- [TASK DIRECTIONS] Give back exactly the lines from the one holding "With a combination" to the last line of the entries, both included, and nothing more.

- [RECORDS SUPPLIED]
┄┄┄┄┄┄┄┄┄┄

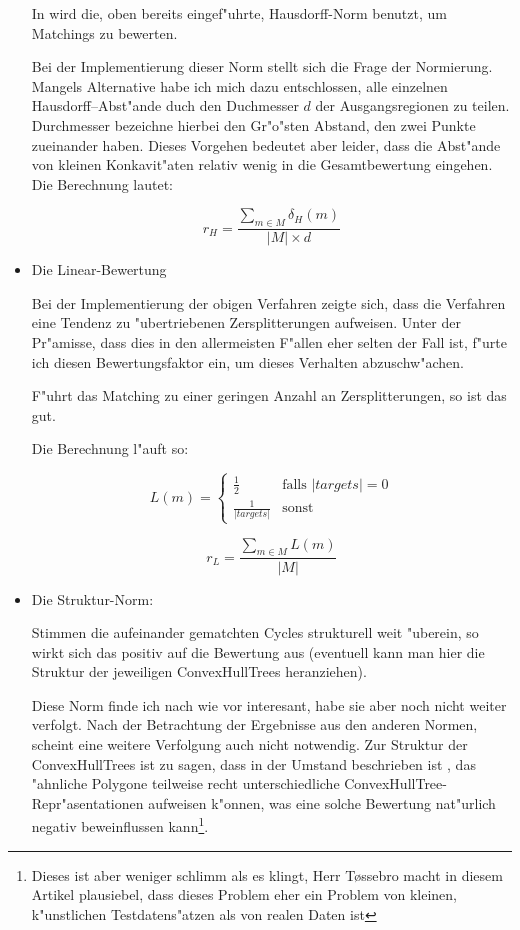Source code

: \begin{itemize}
In \cite{AAR} wird die,  oben bereits eingef"uhrte, Hausdorff-Norm benutzt, um Matchings zu bewerten. 

Bei der Implementierung dieser Norm stellt sich die Frage der Normierung. Mangels Alternative habe ich mich dazu entschlossen, alle einzelnen Hausdorff--Abst"ande duch den Duchmesser $d$ der Ausgangsregionen zu teilen.  Durchmesser bezeichne hierbei den Gr"o"sten Abstand, den zwei Punkte zueinander haben. Dieses Vorgehen bedeutet aber leider, dass die Abst"ande von kleinen Konkavit"aten relativ wenig in die Gesamtbewertung eingehen. Die Berechnung lautet:

$$r_H=\frac{\sum_{m\in M}\delta_H(m)}{|M|\times d}$$


\item Die Linear-Bewertung

Bei der Implementierung der obigen Verfahren zeigte sich, dass die Verfahren eine Tendenz zu "ubertriebenen Zersplitterungen aufweisen. Unter der Pr"amisse, dass dies in den allermeisten F"allen eher selten der Fall ist, f"urte ich diesen Bewertungsfaktor ein, um dieses Verhalten abzuschw"achen.

F"uhrt das Matching zu einer geringen Anzahl an Zersplitterungen, so ist das gut.

Die Berechnung l"auft so:

$$L(m)=
\begin{cases}
	\frac{1}{2} & \text{falls }|targets|=0\\
	\frac{1}{|targets|} & \text{sonst}
    \end{cases}
$$

$$r_L=\frac{\sum_{m\in M}L(m)}{|M|}$$

\item Die Struktur-Norm:

Stimmen die aufeinander gematchten Cycles strukturell weit "uberein, so wirkt sich das positiv auf die Bewertung aus (eventuell kann man hier die Struktur der jeweiligen ConvexHullTrees heranziehen).

Diese Norm finde ich nach wie vor interesant, habe sie aber noch nicht weiter verfolgt. Nach der Betrachtung der Ergebnisse aus den anderen Normen, scheint eine weitere Verfolgung auch nicht notwendig. Zur Struktur der ConvexHullTrees ist zu sagen, dass in \cite{TG} der Umstand beschrieben ist , das "ahnliche Polygone teilweise recht unterschiedliche ConvexHullTree-Repr"asentationen aufweisen k"onnen, was eine solche Bewertung nat"urlich negativ beweinflussen kann\footnote{Dieses ist aber weniger schlimm als es klingt, Herr T\o{}ssebro macht in diesem Artikel plausiebel, dass dieses Problem eher ein Problem von kleinen, k"unstlichen Testdatens"atzen als von realen Daten ist}.


\end{itemize} 

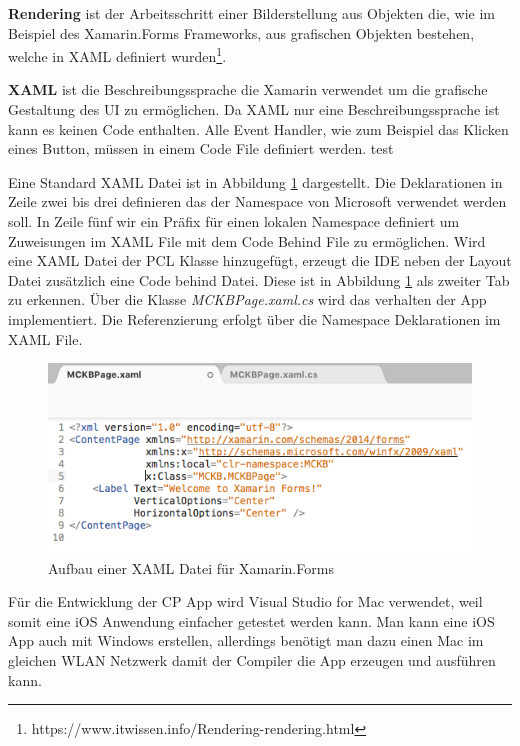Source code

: 	\textbf{Rendering} ist der Arbeitsschritt einer Bilderstellung aus Objekten die, wie im Beispiel des Xamarin.Forms Frameworks, aus grafischen Objekten bestehen, welche in XAML definiert wurden\footnote{https://www.itwissen.info/Rendering-rendering.html}.

	\textbf{XAML} ist die Beschreibungssprache die Xamarin verwendet um die grafische Gestaltung des UI zu ermöglichen. Da XAML nur eine Beschreibungssprache ist kann es keinen Code enthalten. Alle Event Handler, wie zum Beispiel das Klicken eines Button, müssen in einem Code File definiert werden.
	test

	\newpage
	Eine Standard XAML Datei ist in Abbildung \ref{fig:xamarinaformxamlpreview} dargestellt. Die Deklarationen in Zeile zwei bis drei definieren das der Namespace von Microsoft verwendet werden soll. In Zeile fünf wir ein Präfix für einen lokalen Namespace definiert um Zuweisungen im XAML File mit dem Code Behind File zu ermöglichen. Wird eine XAML Datei der PCL Klasse hinzugefügt, erzeugt die IDE neben der Layout Datei zusätzlich eine Code behind Datei. Diese ist in Abbildung \ref{fig:xamarinaformxamlpreview} als zweiter Tab zu erkennen. Über die Klasse \textit{MCKBPage.xaml.cs} wird das verhalten der App implementiert. Die Referenzierung erfolgt über die Namespace Deklarationen im XAML File.

	\begin{figure}[h!]
		\centering
		\includegraphics[width=1\textwidth]{images/XAML-preview.png}
		\caption[Aufbau einer XAML Datei für Xamarin.Forms]{Aufbau einer XAML Datei für Xamarin.Forms}
		\label{fig:xamarinaformxamlpreview}
	\end{figure}
	Für die Entwicklung der CP App wird Visual Studio for Mac verwendet, weil somit eine iOS Anwendung einfacher getestet werden kann. Man kann eine iOS App auch mit Windows erstellen, allerdings benötigt man dazu einen Mac im gleichen WLAN Netzwerk damit der Compiler die App erzeugen und ausführen kann.

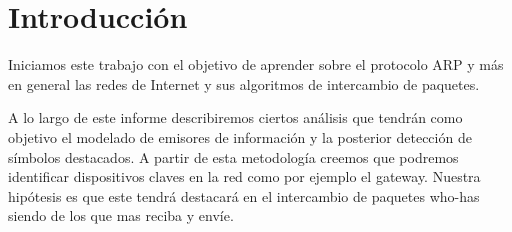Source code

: \section{Introducción}

Iniciamos este trabajo con el objetivo de aprender sobre el protocolo ARP y más en general las redes de Internet y sus algoritmos de intercambio de paquetes.

A lo largo de este informe describiremos ciertos análisis que tendrán como objetivo el modelado de emisores de información y la posterior detección de símbolos destacados. A partir de esta metodología creemos que podremos identificar dispositivos claves en la red como por ejemplo el gateway. Nuestra hipótesis es que este tendrá destacará en el intercambio de paquetes who-has siendo de los que mas reciba y envíe.
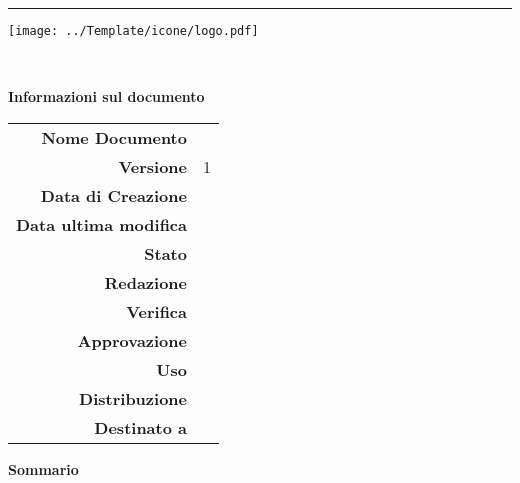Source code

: \begin{center}


\begin{Huge} \textbf{\progetto} \end{Huge}
  \vspace{0.2em}

\hrule
\vspace{-7em}

\texttt{[image: ../Template/icone/logo.pdf]}
\vspace{-10em}

\begin{center} 
  \begin{Huge}
  \textbf{\\ \gruppo} 
  \end{Huge}
\end{center}

\begin{Huge} \documento \end{Huge}

\begin{center}
\textbf{Informazioni sul documento} \\ \vspace{2em}
\small
\begin{tabular}{r|l}
	\textbf{Nome Documento} & \nomedocumentofisico \\
	\textbf{Versione}	& 1\\
	\textbf{Data di Creazione} & \datacreazione\\
	\textbf{Data ultima modifica} & \datamodifica\\
	\textbf{Stato} & \stato \\
	\textbf{Redazione}	& \redazione\\
	\textbf{Verifica}	& \verifica\\
	\textbf{Approvazione}	& \approvazione\\
	\textbf{Uso}  & \uso\\
	\textbf{Distribuzione} & \gruppo \\
	\textbf{Destinato a}  &  \destinateTo
\end{tabular}
\end{center}
\normalsize

\vspace{4em}

\textbf{Sommario\\} 


\vfill

\end{center}

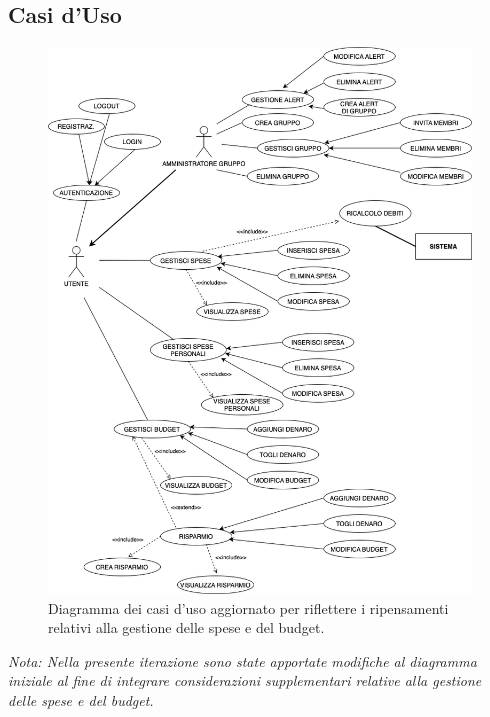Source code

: \subsection{Casi d'Uso}

    \begin{figure}[h]
        \centering
        \includegraphics[scale=0.35]{images/DiagrammaCasiDusoV2.png}
        \caption{Diagramma dei casi d'uso aggiornato per riflettere i ripensamenti relativi alla gestione delle spese e del budget.}
    \end{figure}
    \textit{Nota: Nella presente iterazione sono state apportate modifiche al diagramma iniziale al fine di integrare considerazioni supplementari relative alla gestione delle spese e del budget.}
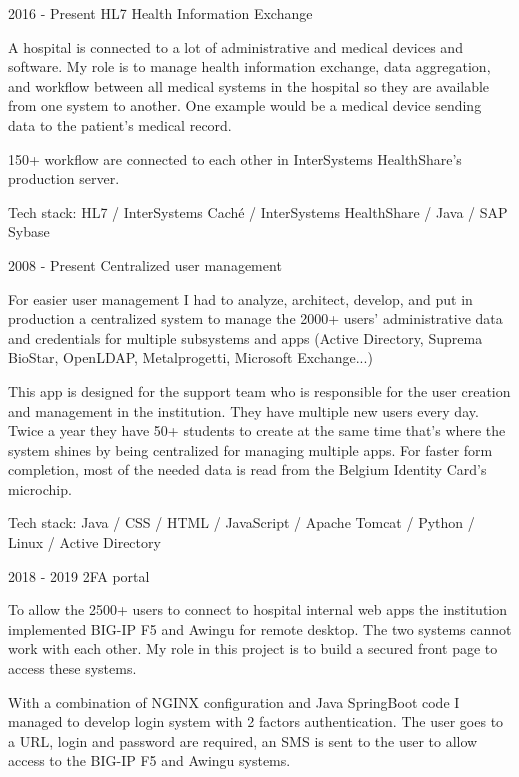 \begin{cventries}
{    }
    
  \cventry
    {2016 - Present} %
    {HL7 Health Information Exchange} %
    {} %
    {} %
    {
A hospital is connected to a lot of administrative and medical devices and software. 
My role is to manage health information exchange, data aggregation, and workflow between all medical systems in the hospital so they are available from one system to another. One example would be a medical device sending data to the patient's medical record. 

150+ workflow are connected to each other in InterSystems HealthShare's production server.

Tech stack: HL7 / InterSystems Caché / InterSystems HealthShare / Java / SAP Sybase

    }
    
  \cventry
    {2008 - Present} %
    {Centralized user management} %
    {} %
    {} %
    {
For easier user management I had to analyze, architect, develop, and put in production a centralized system to manage the 2000+ users' administrative data and credentials for multiple subsystems and apps (Active Directory, Suprema BioStar, OpenLDAP, Metalprogetti, Microsoft Exchange...)

This app is designed for the support team who is responsible for the user creation and management in the institution. They have multiple new users every day. Twice a year they have 50+ students to create at the same time that's where the system shines by being centralized for managing multiple apps.
For faster form completion, most of the needed data is read from the Belgium Identity Card's microchip.

Tech stack: Java / CSS / HTML / JavaScript / Apache Tomcat / Python / Linux / Active Directory

    }
    
    
  \cventry
    {2018 - 2019} %
    {2FA portal} %
    {} %
    {} %
    {
To allow the 2500+ users to connect to hospital internal web apps the institution implemented BIG-IP F5 and Awingu for remote desktop. 
The two systems cannot work with each other.
My role in this project is to build a secured front page to access these systems.

With a combination of NGINX configuration and Java SpringBoot code I managed to develop login system with 2 factors authentication. The user goes to a URL, login and password are required, an SMS is sent to the user to allow access to the BIG-IP F5 and Awingu systems. 

}
\end{cventries}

┄┄┄┄┄┄┄┄┄┄

- [TASK RESPONSE]
With a combination of NGINX configuration and Java SpringBoot code I managed to develop login system with 2 factors authentication. The user goes to a URL, login and password are required, an SMS is sent to the user to allow access to the BIG-IP F5 and Awingu systems. 

}
\end{cventries}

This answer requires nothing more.